By August 1821, after William Mitchell had sold his farm, Jean Pierre had been reassigned to William Howe at Minto, NSW.[28] Following the endorsement of both Mitchell and Howe, Jean Pierre received his ticket-of-leave on 9 April 1823. His employers had given him a clean record:
We hereby Certify that John Pierre Munier [sic] who came in the ship Indefatigable which arrived in the Year 1815, has not been convicted of any Crime or Misdemeanour in this Colony, but is to our certain Belief an honest, sober and industrious character, having served faithfully Mr Wm. Mitchell in the District of Argyle from April 1815 to August 1821[29], William Howe Esquire in the District of Minto from August 1821, to the present Date. Sentence Life.[30]
Now free to choose his own employer, within limits, it is not surprising that Jean Pierre was attracted to a master with French connections. In the 1823-25 muster, ‘Jean Pierre Mounier’ is listed as a ticket-of-leave holder employed by Paul Huon of Campbelltown, which is about 6km south of Minto. Huon was born in the colony and, at the time of the muster, had a family consisting of his wife Sara and sons John (4) and Paul (2y and 5m).[31] Jean Pierre would have been a natural fit on Huon’s Sugarloaf Farm as he was likely to have had a Francophone master. Huon’s full name was Paul Huon de Kerilleau, the son of Gabriel Louis Marie de Huon de Kerilleau, a Frenchman who had fled France during the Revolution and come to Sydney with the New South Wales Corps in 1794. Despite his reduced circumstances, de Kerilleau was apparently of high breeding,[32] esteemed by most of the early governors and a regular visitor to Government House.[33] Paul Huon’s mother Louisa Emanuel Le Sage was also French, and had been transported in 1794 for theft. ‘She had been tried for stealing from the London household where she was employed as a lady’s maid, and needed a French interpreter at her trial’.[34]
We next hear of Jean Pierre in 1827, when he was employed to help maintain law and order in the colony. His appointment as a rural constable was noted in the Sydney Gazette: ‘Brinngelly. [Sic] – Jean Pierre Monier [sic], per Indefatigable, holding a Ticket of Leave, to be Constable, and to be stationed in Cooke, in the room of – M’Nally, who has absconded; to bear the Date of the 1st Instant.’[35]
On 17 June the following year Jean Pierre, known in this case as ‘J. P. Monnier’, is noted as having resigned his position as a Constable at Bringelly, and being succeeded by another ticket of leave holder, James Gold.[36] Bringelly is 20km north of Campbelltown.
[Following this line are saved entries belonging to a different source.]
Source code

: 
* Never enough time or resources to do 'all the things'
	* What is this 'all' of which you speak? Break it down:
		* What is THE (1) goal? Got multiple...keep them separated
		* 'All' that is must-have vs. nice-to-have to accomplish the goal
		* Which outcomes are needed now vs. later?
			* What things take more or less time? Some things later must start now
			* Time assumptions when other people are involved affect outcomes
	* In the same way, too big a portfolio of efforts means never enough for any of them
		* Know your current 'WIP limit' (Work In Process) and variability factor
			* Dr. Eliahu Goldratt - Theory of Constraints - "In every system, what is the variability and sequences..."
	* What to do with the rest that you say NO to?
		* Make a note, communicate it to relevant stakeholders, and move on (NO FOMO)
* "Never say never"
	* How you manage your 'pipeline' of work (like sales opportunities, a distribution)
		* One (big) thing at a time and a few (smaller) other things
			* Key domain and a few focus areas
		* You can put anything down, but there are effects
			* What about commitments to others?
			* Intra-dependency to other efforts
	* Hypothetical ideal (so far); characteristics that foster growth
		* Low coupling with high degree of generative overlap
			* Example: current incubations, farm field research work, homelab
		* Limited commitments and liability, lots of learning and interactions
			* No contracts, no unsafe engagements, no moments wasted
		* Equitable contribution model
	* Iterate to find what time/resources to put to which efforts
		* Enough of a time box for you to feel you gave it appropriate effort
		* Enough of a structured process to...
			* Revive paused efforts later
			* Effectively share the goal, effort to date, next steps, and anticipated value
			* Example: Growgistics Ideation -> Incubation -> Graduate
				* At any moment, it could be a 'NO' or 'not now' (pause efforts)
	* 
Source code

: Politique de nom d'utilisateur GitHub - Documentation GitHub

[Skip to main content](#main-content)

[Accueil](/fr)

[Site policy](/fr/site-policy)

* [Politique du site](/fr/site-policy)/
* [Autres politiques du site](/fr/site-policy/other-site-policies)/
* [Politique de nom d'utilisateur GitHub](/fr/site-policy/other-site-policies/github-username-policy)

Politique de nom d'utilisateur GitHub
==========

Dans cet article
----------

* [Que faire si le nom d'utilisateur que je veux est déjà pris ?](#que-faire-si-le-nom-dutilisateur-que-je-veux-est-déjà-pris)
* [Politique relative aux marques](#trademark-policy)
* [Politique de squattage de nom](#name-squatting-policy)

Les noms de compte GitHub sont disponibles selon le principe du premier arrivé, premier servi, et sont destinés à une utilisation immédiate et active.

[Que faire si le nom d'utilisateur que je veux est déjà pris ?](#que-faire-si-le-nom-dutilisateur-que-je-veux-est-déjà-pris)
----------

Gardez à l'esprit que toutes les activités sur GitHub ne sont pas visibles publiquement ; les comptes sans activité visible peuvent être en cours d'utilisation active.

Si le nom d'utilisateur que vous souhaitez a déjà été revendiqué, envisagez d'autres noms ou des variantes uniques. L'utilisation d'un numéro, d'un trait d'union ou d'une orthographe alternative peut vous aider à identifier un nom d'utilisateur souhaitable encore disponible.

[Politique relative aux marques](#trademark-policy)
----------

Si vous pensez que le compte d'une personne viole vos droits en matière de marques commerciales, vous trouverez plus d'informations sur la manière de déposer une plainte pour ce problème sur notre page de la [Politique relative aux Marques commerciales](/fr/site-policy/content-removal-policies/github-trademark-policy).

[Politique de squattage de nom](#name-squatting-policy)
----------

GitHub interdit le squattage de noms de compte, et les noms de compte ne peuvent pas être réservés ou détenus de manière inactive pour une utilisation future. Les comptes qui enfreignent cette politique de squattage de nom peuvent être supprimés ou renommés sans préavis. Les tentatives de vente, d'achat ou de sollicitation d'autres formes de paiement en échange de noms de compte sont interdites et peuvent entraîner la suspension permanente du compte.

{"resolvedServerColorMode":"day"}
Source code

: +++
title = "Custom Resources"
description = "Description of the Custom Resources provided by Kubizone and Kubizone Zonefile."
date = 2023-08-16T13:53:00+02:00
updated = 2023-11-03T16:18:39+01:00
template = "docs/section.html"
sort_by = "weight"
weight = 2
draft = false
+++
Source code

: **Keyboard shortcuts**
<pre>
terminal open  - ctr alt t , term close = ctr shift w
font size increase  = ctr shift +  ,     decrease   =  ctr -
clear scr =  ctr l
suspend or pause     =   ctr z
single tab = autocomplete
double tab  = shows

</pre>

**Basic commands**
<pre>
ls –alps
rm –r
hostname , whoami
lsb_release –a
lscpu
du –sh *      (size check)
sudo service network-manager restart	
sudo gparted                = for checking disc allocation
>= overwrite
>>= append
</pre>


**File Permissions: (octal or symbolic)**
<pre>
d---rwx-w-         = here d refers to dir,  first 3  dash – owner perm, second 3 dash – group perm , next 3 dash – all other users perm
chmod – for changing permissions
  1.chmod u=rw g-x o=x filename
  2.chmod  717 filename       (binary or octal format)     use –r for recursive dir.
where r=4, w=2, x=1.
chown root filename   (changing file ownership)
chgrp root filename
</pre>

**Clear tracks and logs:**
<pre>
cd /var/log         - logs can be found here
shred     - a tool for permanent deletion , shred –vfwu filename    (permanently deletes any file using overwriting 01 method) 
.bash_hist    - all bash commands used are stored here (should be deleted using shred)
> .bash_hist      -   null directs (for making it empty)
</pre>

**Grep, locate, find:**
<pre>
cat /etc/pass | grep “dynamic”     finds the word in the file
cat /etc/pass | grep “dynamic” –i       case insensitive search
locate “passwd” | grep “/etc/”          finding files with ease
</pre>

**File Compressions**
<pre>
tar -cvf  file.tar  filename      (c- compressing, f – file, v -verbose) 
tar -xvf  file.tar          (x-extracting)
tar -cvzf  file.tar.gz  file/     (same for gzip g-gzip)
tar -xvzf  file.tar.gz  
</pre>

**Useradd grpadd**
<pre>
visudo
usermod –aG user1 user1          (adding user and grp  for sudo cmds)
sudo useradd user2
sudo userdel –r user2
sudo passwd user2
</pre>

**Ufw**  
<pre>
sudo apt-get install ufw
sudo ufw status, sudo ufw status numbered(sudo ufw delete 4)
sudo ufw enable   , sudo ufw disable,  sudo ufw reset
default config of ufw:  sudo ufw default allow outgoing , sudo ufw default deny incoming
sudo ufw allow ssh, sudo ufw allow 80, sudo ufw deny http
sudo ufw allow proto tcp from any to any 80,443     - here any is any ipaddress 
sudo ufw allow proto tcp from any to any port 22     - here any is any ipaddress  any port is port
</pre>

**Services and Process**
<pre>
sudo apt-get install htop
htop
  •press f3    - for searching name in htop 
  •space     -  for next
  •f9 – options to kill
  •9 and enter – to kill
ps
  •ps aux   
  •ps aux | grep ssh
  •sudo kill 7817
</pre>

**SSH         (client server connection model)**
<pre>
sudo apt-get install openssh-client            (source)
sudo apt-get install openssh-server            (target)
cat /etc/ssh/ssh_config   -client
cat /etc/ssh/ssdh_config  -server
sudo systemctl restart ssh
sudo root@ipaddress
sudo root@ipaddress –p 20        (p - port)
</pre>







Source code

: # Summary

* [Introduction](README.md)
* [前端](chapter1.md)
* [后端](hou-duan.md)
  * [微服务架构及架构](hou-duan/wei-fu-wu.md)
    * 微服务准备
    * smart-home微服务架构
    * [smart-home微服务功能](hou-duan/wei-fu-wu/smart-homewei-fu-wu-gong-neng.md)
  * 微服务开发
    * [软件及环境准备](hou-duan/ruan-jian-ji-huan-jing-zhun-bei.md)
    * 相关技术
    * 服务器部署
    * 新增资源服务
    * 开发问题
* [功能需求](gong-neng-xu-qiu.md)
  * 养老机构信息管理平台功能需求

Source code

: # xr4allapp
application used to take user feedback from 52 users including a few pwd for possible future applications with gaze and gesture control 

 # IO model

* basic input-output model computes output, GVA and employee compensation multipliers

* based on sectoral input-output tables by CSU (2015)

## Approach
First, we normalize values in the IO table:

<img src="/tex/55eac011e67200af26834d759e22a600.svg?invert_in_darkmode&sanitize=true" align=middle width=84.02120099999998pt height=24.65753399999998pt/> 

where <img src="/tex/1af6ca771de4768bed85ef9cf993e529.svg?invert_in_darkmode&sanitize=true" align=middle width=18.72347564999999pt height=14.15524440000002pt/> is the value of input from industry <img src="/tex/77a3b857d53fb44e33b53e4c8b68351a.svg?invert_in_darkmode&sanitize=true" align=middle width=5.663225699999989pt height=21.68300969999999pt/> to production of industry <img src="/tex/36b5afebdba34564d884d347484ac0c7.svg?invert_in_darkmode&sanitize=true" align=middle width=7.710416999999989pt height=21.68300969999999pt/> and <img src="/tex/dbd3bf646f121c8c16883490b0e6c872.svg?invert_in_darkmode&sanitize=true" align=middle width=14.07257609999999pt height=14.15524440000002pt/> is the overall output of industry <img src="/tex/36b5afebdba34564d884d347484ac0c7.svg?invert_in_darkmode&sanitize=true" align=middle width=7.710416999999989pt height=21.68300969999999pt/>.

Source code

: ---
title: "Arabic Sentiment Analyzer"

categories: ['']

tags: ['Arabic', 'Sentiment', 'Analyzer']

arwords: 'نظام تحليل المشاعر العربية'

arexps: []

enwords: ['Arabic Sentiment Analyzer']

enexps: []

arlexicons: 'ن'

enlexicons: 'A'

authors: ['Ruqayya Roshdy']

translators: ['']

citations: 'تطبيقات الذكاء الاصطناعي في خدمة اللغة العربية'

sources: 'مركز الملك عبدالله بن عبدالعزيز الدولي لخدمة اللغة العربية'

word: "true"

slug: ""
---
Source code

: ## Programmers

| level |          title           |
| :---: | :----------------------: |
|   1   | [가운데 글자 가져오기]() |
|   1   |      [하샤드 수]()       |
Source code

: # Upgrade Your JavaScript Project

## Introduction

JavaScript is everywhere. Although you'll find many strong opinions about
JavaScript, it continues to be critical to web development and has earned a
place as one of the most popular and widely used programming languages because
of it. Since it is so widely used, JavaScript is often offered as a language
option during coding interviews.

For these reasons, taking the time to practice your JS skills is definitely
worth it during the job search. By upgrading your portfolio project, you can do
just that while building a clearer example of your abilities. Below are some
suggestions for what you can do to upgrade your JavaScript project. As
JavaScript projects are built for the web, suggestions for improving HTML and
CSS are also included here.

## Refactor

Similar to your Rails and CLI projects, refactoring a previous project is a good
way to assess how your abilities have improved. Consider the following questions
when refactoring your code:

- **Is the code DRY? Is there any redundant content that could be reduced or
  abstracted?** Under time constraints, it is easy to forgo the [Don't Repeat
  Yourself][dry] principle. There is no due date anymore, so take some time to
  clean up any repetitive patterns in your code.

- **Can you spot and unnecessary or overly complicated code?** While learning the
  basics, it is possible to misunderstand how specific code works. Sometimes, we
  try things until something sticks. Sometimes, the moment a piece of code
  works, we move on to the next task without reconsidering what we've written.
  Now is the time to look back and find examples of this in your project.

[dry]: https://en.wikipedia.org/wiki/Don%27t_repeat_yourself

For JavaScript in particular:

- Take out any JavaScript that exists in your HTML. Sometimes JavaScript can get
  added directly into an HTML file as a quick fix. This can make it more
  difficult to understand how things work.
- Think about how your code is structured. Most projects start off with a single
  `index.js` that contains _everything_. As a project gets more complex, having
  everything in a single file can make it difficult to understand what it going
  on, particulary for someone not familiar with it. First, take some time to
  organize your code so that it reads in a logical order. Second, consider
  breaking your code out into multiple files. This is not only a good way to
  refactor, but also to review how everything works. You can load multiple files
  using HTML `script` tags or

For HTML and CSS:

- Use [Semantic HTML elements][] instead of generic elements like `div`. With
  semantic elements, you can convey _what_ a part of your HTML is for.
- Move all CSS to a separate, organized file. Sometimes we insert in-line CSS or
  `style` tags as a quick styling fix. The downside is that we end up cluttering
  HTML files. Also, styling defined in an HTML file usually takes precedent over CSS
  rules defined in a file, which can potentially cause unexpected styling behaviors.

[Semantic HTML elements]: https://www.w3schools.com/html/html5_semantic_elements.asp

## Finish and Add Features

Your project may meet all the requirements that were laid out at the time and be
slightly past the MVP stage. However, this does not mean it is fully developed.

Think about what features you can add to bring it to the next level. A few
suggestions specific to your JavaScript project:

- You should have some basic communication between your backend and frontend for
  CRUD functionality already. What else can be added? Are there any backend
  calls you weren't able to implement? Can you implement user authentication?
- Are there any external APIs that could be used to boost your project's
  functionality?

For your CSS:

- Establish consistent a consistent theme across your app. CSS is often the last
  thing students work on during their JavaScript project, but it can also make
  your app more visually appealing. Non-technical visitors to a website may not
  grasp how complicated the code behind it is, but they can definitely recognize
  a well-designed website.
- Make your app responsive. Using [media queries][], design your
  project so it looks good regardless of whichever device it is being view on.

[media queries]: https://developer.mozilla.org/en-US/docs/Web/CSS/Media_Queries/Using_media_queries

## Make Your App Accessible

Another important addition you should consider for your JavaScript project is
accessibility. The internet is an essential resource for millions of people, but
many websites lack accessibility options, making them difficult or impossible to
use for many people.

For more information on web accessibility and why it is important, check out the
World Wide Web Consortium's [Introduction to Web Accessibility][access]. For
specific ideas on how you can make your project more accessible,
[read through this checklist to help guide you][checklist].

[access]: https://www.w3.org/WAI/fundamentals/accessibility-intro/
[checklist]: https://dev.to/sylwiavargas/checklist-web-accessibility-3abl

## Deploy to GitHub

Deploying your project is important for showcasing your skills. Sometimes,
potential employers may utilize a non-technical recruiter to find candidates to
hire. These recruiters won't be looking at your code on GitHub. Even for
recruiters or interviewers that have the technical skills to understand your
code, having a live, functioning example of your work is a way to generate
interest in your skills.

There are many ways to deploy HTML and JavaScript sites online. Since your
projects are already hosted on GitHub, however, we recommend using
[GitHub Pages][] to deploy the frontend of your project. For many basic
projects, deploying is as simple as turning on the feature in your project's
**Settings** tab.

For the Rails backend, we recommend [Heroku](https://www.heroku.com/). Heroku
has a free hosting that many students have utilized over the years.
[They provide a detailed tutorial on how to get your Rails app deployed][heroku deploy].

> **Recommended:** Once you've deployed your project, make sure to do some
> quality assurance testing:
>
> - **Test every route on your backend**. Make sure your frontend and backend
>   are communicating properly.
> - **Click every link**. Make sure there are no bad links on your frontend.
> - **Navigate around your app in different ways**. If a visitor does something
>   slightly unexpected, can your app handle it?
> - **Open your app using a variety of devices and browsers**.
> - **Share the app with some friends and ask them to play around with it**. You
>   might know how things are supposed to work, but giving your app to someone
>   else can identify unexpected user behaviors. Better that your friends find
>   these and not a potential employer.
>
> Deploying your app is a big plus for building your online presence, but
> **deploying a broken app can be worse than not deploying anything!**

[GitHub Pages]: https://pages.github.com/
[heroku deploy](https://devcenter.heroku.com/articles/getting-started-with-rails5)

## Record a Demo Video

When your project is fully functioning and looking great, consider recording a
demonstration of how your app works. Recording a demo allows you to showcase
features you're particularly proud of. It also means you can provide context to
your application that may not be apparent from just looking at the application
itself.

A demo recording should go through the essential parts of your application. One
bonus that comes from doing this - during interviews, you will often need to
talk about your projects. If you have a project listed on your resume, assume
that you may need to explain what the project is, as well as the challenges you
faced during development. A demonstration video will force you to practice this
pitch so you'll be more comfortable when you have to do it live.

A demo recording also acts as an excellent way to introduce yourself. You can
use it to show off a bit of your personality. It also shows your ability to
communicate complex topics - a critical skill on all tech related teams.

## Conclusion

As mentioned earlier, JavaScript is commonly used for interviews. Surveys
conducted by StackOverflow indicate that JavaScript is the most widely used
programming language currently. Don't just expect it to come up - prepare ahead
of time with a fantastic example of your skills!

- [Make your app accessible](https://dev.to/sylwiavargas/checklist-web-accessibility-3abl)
The system of parish constables was initiated by Governor Hunter in 1795, based on the English system of constables being elected for one year’s service – an unpaid position – by the parish inhabitants. Governor Macquarie changed the system so that constables were appointed by local magistrates, perhaps indicating the continuing goodwill of William Howe at nearby Minto.
On 12 January 1833 Jean Pierre Mounier [sic] and Catherine Boyle were granted permission to marry, and were subsequently married by Rev. John McEnroe, a Roman Catholic priest, in Sydney.[37] It is unlikely that they had any children – like Frances, she was 8-10 years older than Jean Pierre, who was 42 at the time, though he stated his age as 40 and she as 50.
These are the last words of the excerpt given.